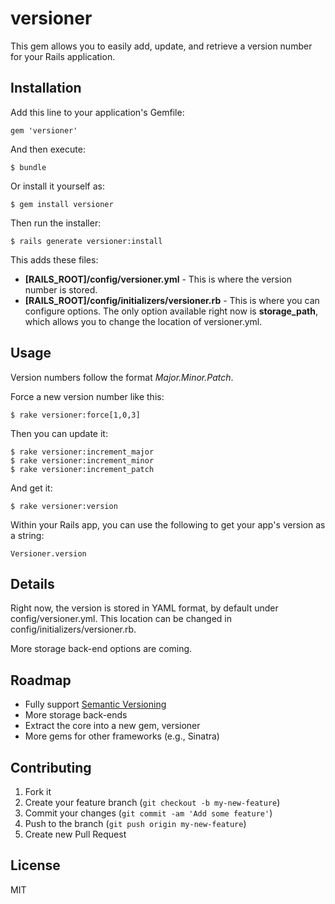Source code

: # versioner

This gem allows you to easily add, update, and retrieve a version number for your Rails application.

## Installation

Add this line to your application's Gemfile:

    gem 'versioner'

And then execute:

    $ bundle

Or install it yourself as:

    $ gem install versioner

Then run the installer:

    $ rails generate versioner:install

This adds these files:

* **[RAILS_ROOT]/config/versioner.yml** - This is where the version number is stored.
* **[RAILS_ROOT]/config/initializers/versioner.rb** - This is where you can configure options. The only option available right now is **storage_path**, which allows you to change the location of versioner.yml.

## Usage

Version numbers follow the format *Major.Minor.Patch*.

Force a new version number like this:

    $ rake versioner:force[1,0,3]

Then you can update it:

    $ rake versioner:increment_major
    $ rake versioner:increment_minor
    $ rake versioner:increment_patch

And get it:

    $ rake versioner:version

Within your Rails app, you can use the following to get your app's version as a string:

    Versioner.version

## Details

Right now, the version is stored in YAML format, by default under config/versioner.yml. This location can be changed in config/initializers/versioner.rb.

More storage back-end options are coming.

## Roadmap

* Fully support [Semantic Versioning](http://semver.org)
* More storage back-ends
* Extract the core into a new gem, versioner
* More gems for other frameworks (e.g., Sinatra)

## Contributing

1. Fork it
2. Create your feature branch (`git checkout -b my-new-feature`)
3. Commit your changes (`git commit -am 'Add some feature'`)
4. Push to the branch (`git push origin my-new-feature`)
5. Create new Pull Request

## License

MIT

(Exercise brief): What is the number of lines in the data that contain "branch"? Write that number and nothing else.

(Solved exercise): 2